§ **What to work on**
Locate each line in the records containing "fundamentals". Copy it.

====== Dataset

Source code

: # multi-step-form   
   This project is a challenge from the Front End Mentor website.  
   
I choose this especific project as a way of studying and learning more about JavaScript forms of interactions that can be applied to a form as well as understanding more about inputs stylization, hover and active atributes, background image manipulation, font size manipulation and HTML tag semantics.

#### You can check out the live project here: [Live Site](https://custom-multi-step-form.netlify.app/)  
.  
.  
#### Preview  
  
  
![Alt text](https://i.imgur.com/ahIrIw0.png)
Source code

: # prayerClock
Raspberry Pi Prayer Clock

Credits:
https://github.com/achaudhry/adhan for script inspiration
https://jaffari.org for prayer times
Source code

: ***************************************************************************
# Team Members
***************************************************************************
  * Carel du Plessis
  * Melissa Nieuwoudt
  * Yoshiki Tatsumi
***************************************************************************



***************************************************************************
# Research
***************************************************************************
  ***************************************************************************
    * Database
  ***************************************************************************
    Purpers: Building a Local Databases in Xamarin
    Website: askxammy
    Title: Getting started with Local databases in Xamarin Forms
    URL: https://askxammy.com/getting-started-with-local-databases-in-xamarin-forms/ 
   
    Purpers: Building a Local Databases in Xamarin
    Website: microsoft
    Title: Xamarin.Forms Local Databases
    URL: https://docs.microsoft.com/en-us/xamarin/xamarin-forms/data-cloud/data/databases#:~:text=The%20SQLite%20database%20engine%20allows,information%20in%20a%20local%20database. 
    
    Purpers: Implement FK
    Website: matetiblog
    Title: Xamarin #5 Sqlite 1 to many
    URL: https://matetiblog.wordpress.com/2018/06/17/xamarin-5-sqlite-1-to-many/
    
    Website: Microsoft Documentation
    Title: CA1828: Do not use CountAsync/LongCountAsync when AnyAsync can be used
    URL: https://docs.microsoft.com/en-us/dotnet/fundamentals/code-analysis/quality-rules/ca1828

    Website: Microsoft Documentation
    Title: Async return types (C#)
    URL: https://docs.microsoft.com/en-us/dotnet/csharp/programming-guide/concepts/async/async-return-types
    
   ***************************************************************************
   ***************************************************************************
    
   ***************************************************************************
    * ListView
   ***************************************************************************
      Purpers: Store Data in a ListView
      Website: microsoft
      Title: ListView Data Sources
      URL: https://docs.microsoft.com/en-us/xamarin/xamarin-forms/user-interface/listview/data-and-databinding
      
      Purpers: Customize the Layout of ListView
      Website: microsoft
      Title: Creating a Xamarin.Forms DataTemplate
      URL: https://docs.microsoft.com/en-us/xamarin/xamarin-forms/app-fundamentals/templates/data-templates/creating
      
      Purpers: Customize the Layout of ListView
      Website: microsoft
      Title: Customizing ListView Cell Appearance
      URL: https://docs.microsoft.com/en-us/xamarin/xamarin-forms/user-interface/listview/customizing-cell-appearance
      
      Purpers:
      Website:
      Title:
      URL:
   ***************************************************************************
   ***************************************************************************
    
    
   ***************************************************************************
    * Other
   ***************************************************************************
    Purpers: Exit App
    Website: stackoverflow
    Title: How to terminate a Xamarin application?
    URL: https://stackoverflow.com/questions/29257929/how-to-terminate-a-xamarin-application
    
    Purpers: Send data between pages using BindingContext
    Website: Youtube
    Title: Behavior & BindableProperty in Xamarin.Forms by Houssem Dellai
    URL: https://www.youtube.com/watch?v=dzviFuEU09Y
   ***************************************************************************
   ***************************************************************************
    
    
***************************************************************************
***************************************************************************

============

§ **Response**
    URL: https://docs.microsoft.com/en-us/dotnet/fundamentals/code-analysis/quality-rules/ca1828
      URL: https://docs.microsoft.com/en-us/xamarin/xamarin-forms/app-fundamentals/templates/data-templates/creating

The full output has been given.